• _EXERCISE AIM_
A word-for-word copy of the entries below is required.

Items from a dataset
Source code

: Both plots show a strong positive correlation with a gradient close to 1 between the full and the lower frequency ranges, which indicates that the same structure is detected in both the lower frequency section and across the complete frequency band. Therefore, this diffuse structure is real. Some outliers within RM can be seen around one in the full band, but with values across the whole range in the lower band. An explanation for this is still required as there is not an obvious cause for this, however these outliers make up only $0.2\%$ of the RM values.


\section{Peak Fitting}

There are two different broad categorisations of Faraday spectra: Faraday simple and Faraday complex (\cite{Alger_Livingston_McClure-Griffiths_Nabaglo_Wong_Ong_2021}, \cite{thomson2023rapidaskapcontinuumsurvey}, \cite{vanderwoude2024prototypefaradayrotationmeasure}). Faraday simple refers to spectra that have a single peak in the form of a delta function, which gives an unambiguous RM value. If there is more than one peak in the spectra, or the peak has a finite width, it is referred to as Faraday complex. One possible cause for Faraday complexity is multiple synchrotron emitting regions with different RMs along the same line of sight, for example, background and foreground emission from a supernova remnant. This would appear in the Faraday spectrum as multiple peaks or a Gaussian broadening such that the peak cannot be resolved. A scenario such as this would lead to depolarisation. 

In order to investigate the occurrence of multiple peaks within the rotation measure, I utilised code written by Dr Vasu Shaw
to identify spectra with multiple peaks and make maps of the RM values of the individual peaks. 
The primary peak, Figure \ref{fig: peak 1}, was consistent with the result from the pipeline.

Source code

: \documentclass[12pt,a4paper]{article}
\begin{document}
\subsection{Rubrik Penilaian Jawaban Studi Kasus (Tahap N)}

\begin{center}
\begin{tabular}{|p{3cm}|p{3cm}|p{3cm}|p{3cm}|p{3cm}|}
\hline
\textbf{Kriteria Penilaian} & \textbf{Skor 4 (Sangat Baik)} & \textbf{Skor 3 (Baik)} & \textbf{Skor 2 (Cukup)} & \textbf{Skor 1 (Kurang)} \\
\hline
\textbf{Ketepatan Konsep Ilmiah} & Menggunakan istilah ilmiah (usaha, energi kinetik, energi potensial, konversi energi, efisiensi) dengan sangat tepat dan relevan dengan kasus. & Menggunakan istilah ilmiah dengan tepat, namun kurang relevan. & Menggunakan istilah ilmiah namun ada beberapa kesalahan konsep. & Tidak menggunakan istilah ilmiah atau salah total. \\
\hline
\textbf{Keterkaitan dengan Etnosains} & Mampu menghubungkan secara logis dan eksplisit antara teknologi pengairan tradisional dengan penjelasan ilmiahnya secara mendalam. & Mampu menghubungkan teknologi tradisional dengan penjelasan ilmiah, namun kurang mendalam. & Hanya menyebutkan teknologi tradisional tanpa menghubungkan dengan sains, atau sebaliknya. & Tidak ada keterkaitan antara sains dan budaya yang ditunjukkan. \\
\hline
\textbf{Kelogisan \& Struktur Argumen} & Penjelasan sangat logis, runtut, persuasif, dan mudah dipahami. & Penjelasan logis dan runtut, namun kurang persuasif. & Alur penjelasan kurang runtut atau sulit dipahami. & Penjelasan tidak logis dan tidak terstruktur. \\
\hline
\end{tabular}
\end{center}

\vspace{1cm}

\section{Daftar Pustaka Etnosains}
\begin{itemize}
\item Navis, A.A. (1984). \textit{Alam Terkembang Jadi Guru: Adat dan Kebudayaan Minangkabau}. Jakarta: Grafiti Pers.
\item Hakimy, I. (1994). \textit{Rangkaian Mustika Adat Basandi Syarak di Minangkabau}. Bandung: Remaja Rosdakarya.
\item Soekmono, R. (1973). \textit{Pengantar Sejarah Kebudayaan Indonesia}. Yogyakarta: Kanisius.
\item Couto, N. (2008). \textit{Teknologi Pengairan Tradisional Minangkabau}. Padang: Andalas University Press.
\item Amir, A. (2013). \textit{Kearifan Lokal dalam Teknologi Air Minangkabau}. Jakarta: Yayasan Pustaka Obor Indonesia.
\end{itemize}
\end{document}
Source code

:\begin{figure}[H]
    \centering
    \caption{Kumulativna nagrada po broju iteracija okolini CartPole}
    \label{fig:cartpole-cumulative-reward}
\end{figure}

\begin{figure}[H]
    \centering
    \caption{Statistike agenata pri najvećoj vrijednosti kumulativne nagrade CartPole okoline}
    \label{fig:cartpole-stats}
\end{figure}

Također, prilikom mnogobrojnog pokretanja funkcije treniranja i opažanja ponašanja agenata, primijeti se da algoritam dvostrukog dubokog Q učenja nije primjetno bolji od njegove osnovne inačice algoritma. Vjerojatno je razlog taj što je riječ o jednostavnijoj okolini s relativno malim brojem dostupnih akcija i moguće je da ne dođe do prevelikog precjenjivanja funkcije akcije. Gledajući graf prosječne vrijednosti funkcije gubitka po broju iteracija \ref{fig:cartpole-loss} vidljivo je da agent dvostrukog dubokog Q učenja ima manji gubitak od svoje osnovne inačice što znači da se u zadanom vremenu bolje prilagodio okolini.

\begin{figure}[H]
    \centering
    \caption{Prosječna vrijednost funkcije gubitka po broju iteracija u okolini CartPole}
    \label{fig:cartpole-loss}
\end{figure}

• _YOUR RESPONSE_
Source code

: Both plots show a strong positive correlation with a gradient close to 1 between the full and the lower frequency ranges, which indicates that the same structure is detected in both the lower frequency section and across the complete frequency band. Therefore, this diffuse structure is real. Some outliers within RM can be seen around one in the full band, but with values across the whole range in the lower band. An explanation for this is still required as there is not an obvious cause for this, however these outliers make up only $0.2\%$ of the RM values.


\section{Peak Fitting}

There are two different broad categorisations of Faraday spectra: Faraday simple and Faraday complex (\cite{Alger_Livingston_McClure-Griffiths_Nabaglo_Wong_Ong_2021}, \cite{thomson2023rapidaskapcontinuumsurvey}, \cite{vanderwoude2024prototypefaradayrotationmeasure}). Faraday simple refers to spectra that have a single peak in the form of a delta function, which gives an unambiguous RM value. If there is more than one peak in the spectra, or the peak has a finite width, it is referred to as Faraday complex. One possible cause for Faraday complexity is multiple synchrotron emitting regions with different RMs along the same line of sight, for example, background and foreground emission from a supernova remnant. This would appear in the Faraday spectrum as multiple peaks or a Gaussian broadening such that the peak cannot be resolved. A scenario such as this would lead to depolarisation. 

In order to investigate the occurrence of multiple peaks within the rotation measure, I utilised code written by Dr Vasu Shaw
to identify spectra with multiple peaks and make maps of the RM values of the individual peaks. 
The primary peak, Figure \ref{fig: peak 1}, was consistent with the result from the pipeline.

Source code

: \documentclass[12pt,a4paper]{article}
\begin{document}
\subsection{Rubrik Penilaian Jawaban Studi Kasus (Tahap N)}

\begin{center}
\begin{tabular}{|p{3cm}|p{3cm}|p{3cm}|p{3cm}|p{3cm}|}
\hline
\textbf{Kriteria Penilaian} & \textbf{Skor 4 (Sangat Baik)} & \textbf{Skor 3 (Baik)} & \textbf{Skor 2 (Cukup)} & \textbf{Skor 1 (Kurang)} \\
\hline
\textbf{Ketepatan Konsep Ilmiah} & Menggunakan istilah ilmiah (usaha, energi kinetik, energi potensial, konversi energi, efisiensi) dengan sangat tepat dan relevan dengan kasus. & Menggunakan istilah ilmiah dengan tepat, namun kurang relevan. & Menggunakan istilah ilmiah namun ada beberapa kesalahan konsep. & Tidak menggunakan istilah ilmiah atau salah total. \\
\hline
\textbf{Keterkaitan dengan Etnosains} & Mampu menghubungkan secara logis dan eksplisit antara teknologi pengairan tradisional dengan penjelasan ilmiahnya secara mendalam. & Mampu menghubungkan teknologi tradisional dengan penjelasan ilmiah, namun kurang mendalam. & Hanya menyebutkan teknologi tradisional tanpa menghubungkan dengan sains, atau sebaliknya. & Tidak ada keterkaitan antara sains dan budaya yang ditunjukkan. \\
\hline
\textbf{Kelogisan \& Struktur Argumen} & Penjelasan sangat logis, runtut, persuasif, dan mudah dipahami. & Penjelasan logis dan runtut, namun kurang persuasif. & Alur penjelasan kurang runtut atau sulit dipahami. & Penjelasan tidak logis dan tidak terstruktur. \\
\hline
\end{tabular}
\end{center}

\vspace{1cm}

\section{Daftar Pustaka Etnosains}
\begin{itemize}
\item Navis, A.A. (1984). \textit{Alam Terkembang Jadi Guru: Adat dan Kebudayaan Minangkabau}. Jakarta: Grafiti Pers.
\item Hakimy, I. (1994). \textit{Rangkaian Mustika Adat Basandi Syarak di Minangkabau}. Bandung: Remaja Rosdakarya.
\item Soekmono, R. (1973). \textit{Pengantar Sejarah Kebudayaan Indonesia}. Yogyakarta: Kanisius.
\item Couto, N. (2008). \textit{Teknologi Pengairan Tradisional Minangkabau}. Padang: Andalas University Press.
\item Amir, A. (2013). \textit{Kearifan Lokal dalam Teknologi Air Minangkabau}. Jakarta: Yayasan Pustaka Obor Indonesia.
\end{itemize}
\end{document}
Source code

:\begin{figure}[H]
    \centering
    \caption{Kumulativna nagrada po broju iteracija okolini CartPole}
    \label{fig:cartpole-cumulative-reward}
\end{figure}

\begin{figure}[H]
    \centering
    \caption{Statistike agenata pri najvećoj vrijednosti kumulativne nagrade CartPole okoline}
    \label{fig:cartpole-stats}
\end{figure}

Također, prilikom mnogobrojnog pokretanja funkcije treniranja i opažanja ponašanja agenata, primijeti se da algoritam dvostrukog dubokog Q učenja nije primjetno bolji od njegove osnovne inačice algoritma. Vjerojatno je razlog taj što je riječ o jednostavnijoj okolini s relativno malim brojem dostupnih akcija i moguće je da ne dođe do prevelikog precjenjivanja funkcije akcije. Gledajući graf prosječne vrijednosti funkcije gubitka po broju iteracija \ref{fig:cartpole-loss} vidljivo je da agent dvostrukog dubokog Q učenja ima manji gubitak od svoje osnovne inačice što znači da se u zadanom vremenu bolje prilagodio okolini.

\begin{figure}[H]
    \centering
    \caption{Prosječna vrijednost funkcije gubitka po broju iteracija u okolini CartPole}
    \label{fig:cartpole-loss}
\end{figure}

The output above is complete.